Asia, Travel Tips
April 9, 2011
I just spent 24 hours in Singapore visiting my brother Bud. Although it was a blink of a visit, I was still able to draw a positive impression of the city. (A rarity, since most of my snap judgements lean toward the less-than-impressed). With Singapore, I liked the city right off the bat. However, this may have a lot to do with the drive from the airport, which showcases some of the loveliest highway gardening I have ever seen.

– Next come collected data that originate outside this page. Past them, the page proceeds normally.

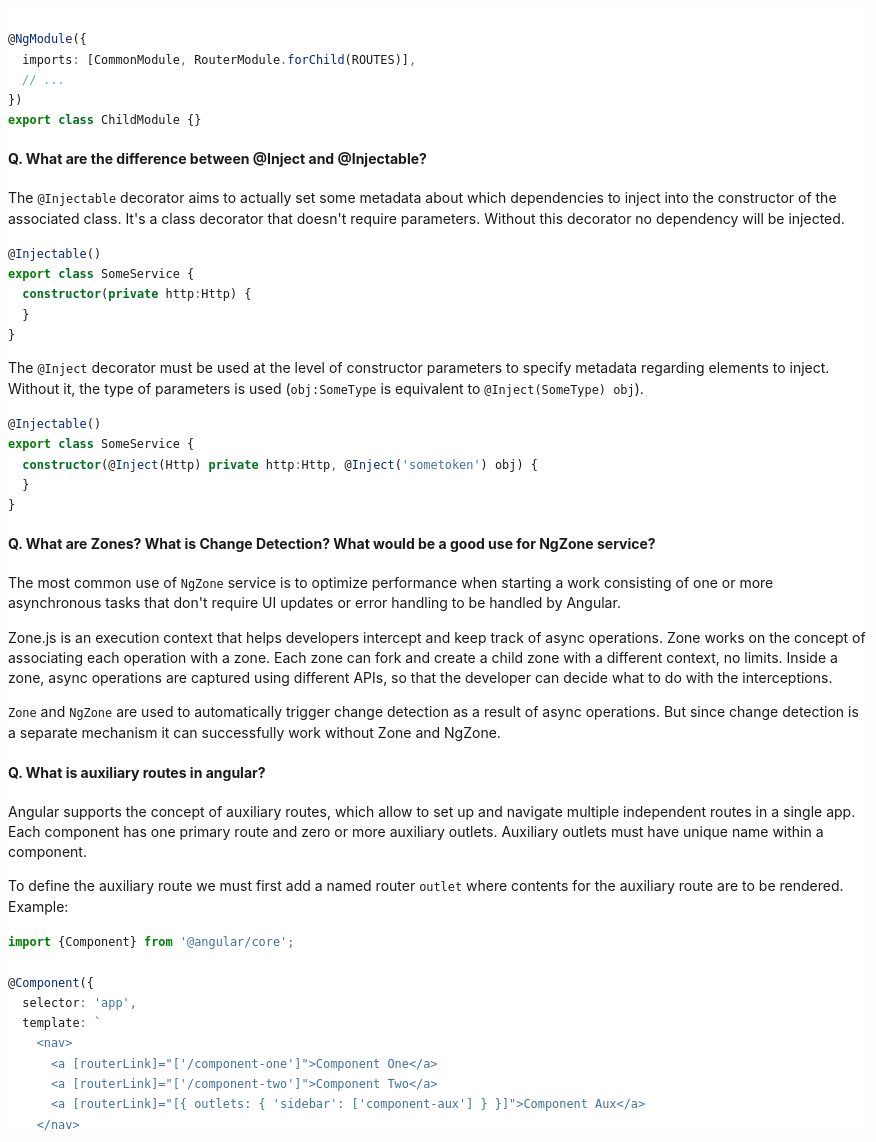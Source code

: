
 ```typescript

@NgModule({
  imports: [CommonModule, RouterModule.forChild(ROUTES)],
  // ...
})
export class ChildModule {}
```

#### Q. What are the difference between @Inject and @Injectable?
The `@Injectable` decorator aims to actually set some metadata about which dependencies to inject into the constructor of the associated class. It's a class decorator that doesn't require parameters. Without this decorator no dependency will be injected.
```typescript
@Injectable()
export class SomeService {
  constructor(private http:Http) {
  }
}
```
The `@Inject` decorator must be used at the level of constructor parameters to specify metadata regarding elements to inject. Without it, the type of parameters is used (`obj:SomeType` is equivalent to `@Inject(SomeType) obj`).
```typescript
@Injectable()
export class SomeService {
  constructor(@Inject(Http) private http:Http, @Inject('sometoken') obj) {
  }
}
```

#### Q. What are Zones? What is Change Detection? What would be a good use for NgZone service?
The most common use of `NgZone` service is to optimize performance when starting a work consisting of one or more asynchronous tasks that don't require UI updates or error handling to be handled by Angular.   

Zone.js is an execution context that helps developers intercept and keep track of async operations. Zone works on the concept of associating each operation with a zone. Each zone can fork and create a child zone with a different context, no limits. Inside a zone, async operations are captured using different APIs, so that the developer can decide what to do with the interceptions.

`Zone` and `NgZone` are used to automatically trigger change detection as a result of async operations. But since change detection is a separate mechanism it can successfully work without Zone and NgZone. 

#### Q. What is auxiliary routes in angular?
Angular supports the concept of auxiliary routes, which allow to set up and navigate multiple independent routes in a single app. Each component has one primary route and zero or more auxiliary outlets. Auxiliary outlets must have unique name within a component.  

To define the auxiliary route we must first add a named router `outlet` where contents for the auxiliary route are to be rendered.  
Example:
```typescript
import {Component} from '@angular/core';

@Component({
  selector: 'app',
  template: `
    <nav>
      <a [routerLink]="['/component-one']">Component One</a>
      <a [routerLink]="['/component-two']">Component Two</a>
      <a [routerLink]="[{ outlets: { 'sidebar': ['component-aux'] } }]">Component Aux</a>
    </nav>
```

As my brother continuously remarked throughout his tour, “Can you believe we’re actually on the equator and they’ve built this city in the middle of the jungle?” Indeed, it is rather amazing that the city lies amidst natural jungle, yet, somehow, with all its building, soaring towers and insistent demeanor, it reminded me of Dubai. Albeit, greener. Seriously, they have plants growing OUT of trees. It’s wild!
The purposeful vibe to the city is evident. Whether it be the Singaporeans’ concerted effort of keeping their jungle landscape at bay (highway signs caution drivers of ‘pruning work’ just as other country highway signs warn of approaching road work) or plus the widespread construction of new luxury apartment buildings, offices and casinos, the impression of a booming metropolis is hard to miss. For more information about casino, Evolution Gaming release another live gaming gem that made a lot of sense for online Proactive Gaming
Our first stop that evening was to the highly lauded Marina Bay Sands Hotel’s Rooftop Bar. I had seen the pictures, the covers of magazines, depicting the mile-high infinity pool and its epic view of the city. Alas, our night was dampened (bah-dum-dum) by a severe thunderstorm, but luckily clearing in time for us to still enjoy a drink on the deck provided we dodged the waterfalls pouring off the bar roof.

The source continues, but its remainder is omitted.